[Plain-text document sources]
========================

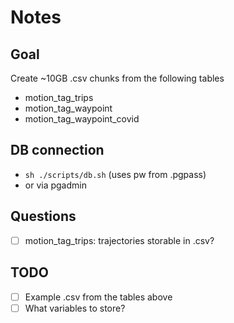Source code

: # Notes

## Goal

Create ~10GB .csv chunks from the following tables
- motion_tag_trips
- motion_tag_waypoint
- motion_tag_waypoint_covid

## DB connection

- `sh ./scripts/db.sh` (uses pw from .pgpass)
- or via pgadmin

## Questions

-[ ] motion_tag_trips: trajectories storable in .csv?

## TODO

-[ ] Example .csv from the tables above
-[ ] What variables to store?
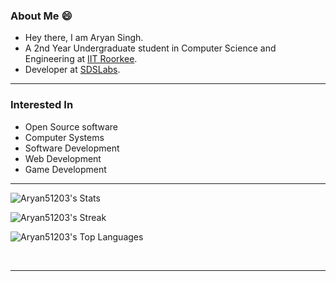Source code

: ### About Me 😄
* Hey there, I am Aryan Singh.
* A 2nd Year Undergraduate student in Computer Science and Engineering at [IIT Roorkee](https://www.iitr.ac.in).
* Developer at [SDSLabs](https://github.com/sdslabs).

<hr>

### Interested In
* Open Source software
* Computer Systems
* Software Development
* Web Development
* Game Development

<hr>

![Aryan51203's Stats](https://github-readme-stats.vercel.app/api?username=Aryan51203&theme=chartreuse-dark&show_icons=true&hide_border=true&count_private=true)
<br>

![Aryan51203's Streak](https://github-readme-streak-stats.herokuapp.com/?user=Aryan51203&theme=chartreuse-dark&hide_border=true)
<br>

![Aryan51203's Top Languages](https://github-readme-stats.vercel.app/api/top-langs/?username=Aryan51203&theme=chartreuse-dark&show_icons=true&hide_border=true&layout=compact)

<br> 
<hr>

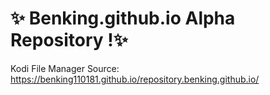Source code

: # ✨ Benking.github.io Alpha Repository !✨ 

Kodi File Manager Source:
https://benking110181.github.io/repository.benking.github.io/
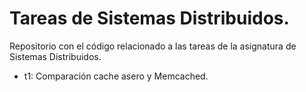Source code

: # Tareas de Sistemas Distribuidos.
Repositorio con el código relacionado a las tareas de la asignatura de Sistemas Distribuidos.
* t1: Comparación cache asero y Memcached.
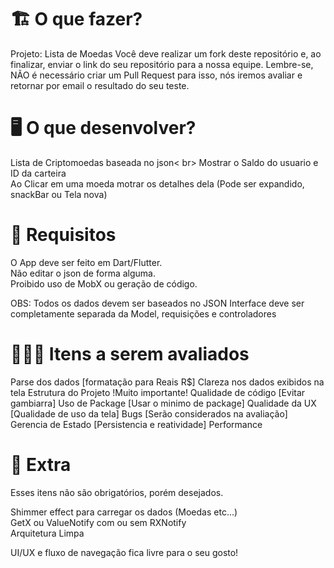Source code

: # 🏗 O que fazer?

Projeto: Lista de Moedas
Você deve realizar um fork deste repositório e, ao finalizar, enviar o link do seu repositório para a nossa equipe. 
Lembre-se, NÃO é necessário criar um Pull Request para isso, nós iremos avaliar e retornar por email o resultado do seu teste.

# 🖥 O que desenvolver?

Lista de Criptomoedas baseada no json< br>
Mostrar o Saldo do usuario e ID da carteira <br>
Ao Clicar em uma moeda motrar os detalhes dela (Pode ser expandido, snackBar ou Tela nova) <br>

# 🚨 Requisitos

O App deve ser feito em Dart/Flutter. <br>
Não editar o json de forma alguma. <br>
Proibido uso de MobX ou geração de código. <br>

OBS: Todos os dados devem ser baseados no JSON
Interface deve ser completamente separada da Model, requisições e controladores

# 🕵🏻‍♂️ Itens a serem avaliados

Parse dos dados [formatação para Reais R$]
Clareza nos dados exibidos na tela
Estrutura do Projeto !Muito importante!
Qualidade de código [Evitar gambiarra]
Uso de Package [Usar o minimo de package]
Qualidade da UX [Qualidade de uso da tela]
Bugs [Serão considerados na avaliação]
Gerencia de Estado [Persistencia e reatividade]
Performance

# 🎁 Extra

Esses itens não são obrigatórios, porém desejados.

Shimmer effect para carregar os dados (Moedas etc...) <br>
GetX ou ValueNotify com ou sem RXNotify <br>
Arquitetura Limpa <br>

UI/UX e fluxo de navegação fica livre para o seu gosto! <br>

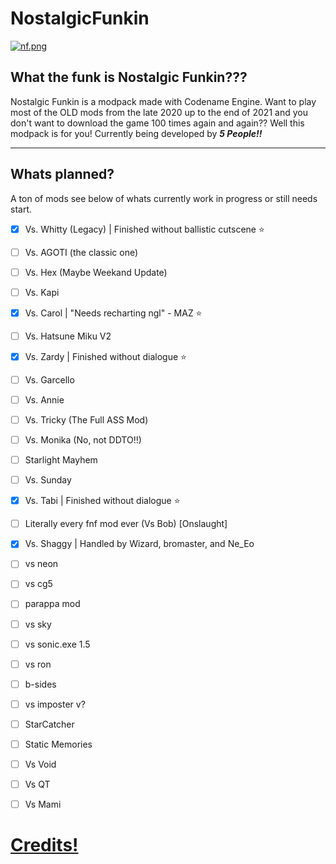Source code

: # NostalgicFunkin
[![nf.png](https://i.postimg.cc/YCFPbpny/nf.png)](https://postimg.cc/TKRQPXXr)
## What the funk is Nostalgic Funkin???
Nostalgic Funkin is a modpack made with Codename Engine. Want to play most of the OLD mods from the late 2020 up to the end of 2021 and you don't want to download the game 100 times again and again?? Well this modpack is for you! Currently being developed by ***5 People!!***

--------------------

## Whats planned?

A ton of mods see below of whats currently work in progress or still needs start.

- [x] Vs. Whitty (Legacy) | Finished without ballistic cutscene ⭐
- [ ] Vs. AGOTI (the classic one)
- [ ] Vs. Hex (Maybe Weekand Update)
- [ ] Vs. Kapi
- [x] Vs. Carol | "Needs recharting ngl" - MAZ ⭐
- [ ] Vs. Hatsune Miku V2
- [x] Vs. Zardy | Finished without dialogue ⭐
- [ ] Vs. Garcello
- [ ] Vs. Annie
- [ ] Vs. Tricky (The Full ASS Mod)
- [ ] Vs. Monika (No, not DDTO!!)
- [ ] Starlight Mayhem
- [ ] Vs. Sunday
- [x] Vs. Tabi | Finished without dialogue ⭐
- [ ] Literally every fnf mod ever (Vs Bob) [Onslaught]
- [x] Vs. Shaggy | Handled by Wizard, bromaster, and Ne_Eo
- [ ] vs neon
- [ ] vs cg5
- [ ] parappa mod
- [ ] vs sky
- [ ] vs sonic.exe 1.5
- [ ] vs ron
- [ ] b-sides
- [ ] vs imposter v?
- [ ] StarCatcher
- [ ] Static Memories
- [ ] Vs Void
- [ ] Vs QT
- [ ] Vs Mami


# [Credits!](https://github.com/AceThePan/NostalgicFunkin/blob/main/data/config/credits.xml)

========================

EXERCISE: For each line in the records that contains the word "Distribuidos", make a copy.

ANSWER FOR THIS EXERCISE:
: # Tareas de Sistemas Distribuidos.
Repositorio con el código relacionado a las tareas de la asignatura de Sistemas Distribuidos.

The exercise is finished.